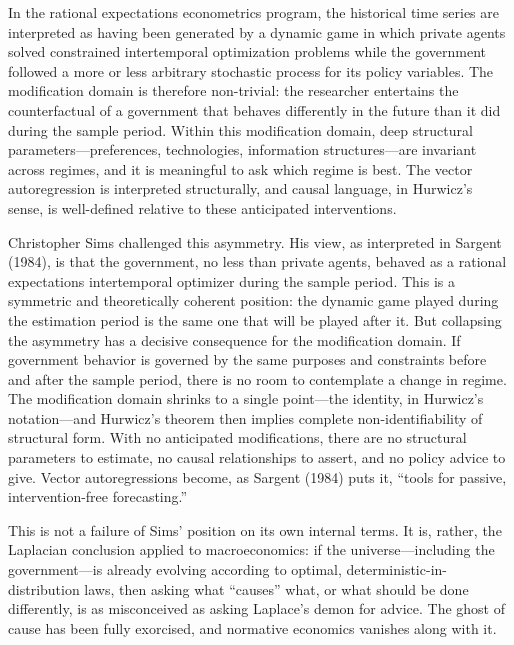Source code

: \documentclass[12pt]{article}
\begin{document}
In the rational expectations econometrics program, the historical time series are
interpreted as having been generated by a dynamic game in which private agents solved
constrained intertemporal optimization problems while the government followed a more or
less arbitrary stochastic process for its policy variables.  The modification domain is
therefore non-trivial: the researcher entertains the counterfactual of a government that
behaves differently in the future than it did during the sample period.  Within this
modification domain, deep structural parameters---preferences, technologies, information
structures---are invariant across regimes, and it is meaningful to ask which regime is best.
The vector autoregression is interpreted structurally, and causal language, in Hurwicz's
sense, is well-defined relative to these anticipated interventions.

Christopher Sims challenged this asymmetry.  His view, as interpreted in
Sargent (1984), is that the government, no less than private agents, behaved as a
rational expectations intertemporal optimizer during the sample period.  This is a
symmetric and theoretically coherent position: the dynamic game played during the
estimation period is the same one that will be played after it.  But collapsing the
asymmetry has a decisive consequence for the modification domain.  If government behavior
is governed by the same purposes and constraints before and after the sample period, there
is no room to contemplate a change in regime.  The modification domain shrinks to a single
point---the identity, in Hurwicz's notation---and Hurwicz's theorem then implies complete
non-identifiability of structural form.  With no anticipated modifications, there are no
structural parameters to estimate, no causal relationships to assert, and no policy advice
to give.  Vector autoregressions become, as Sargent (1984) puts it, ``tools for
passive, intervention-free forecasting.''

This is not a failure of Sims' position on its own internal terms.  It is, rather, the
Laplacian conclusion applied to macroeconomics: if the universe---including the
government---is already evolving according to optimal, deterministic-in-distribution laws,
then asking what ``causes'' what, or what should be done differently, is as misconceived as
asking Laplace's demon for advice.  The ghost of cause has been fully exorcised, and
normative economics vanishes along with it.
\end{document}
+++
What you have to do:
Exactly as written, repeat the lines from the beginning of the entries up to and including the line with "interpreted as having", but not the pictures.

Solution for this task:
Source code

: \documentclass[12pt]{article}
\begin{document}
In the rational expectations econometrics program, the historical time series are
interpreted as having been generated by a dynamic game in which private agents solved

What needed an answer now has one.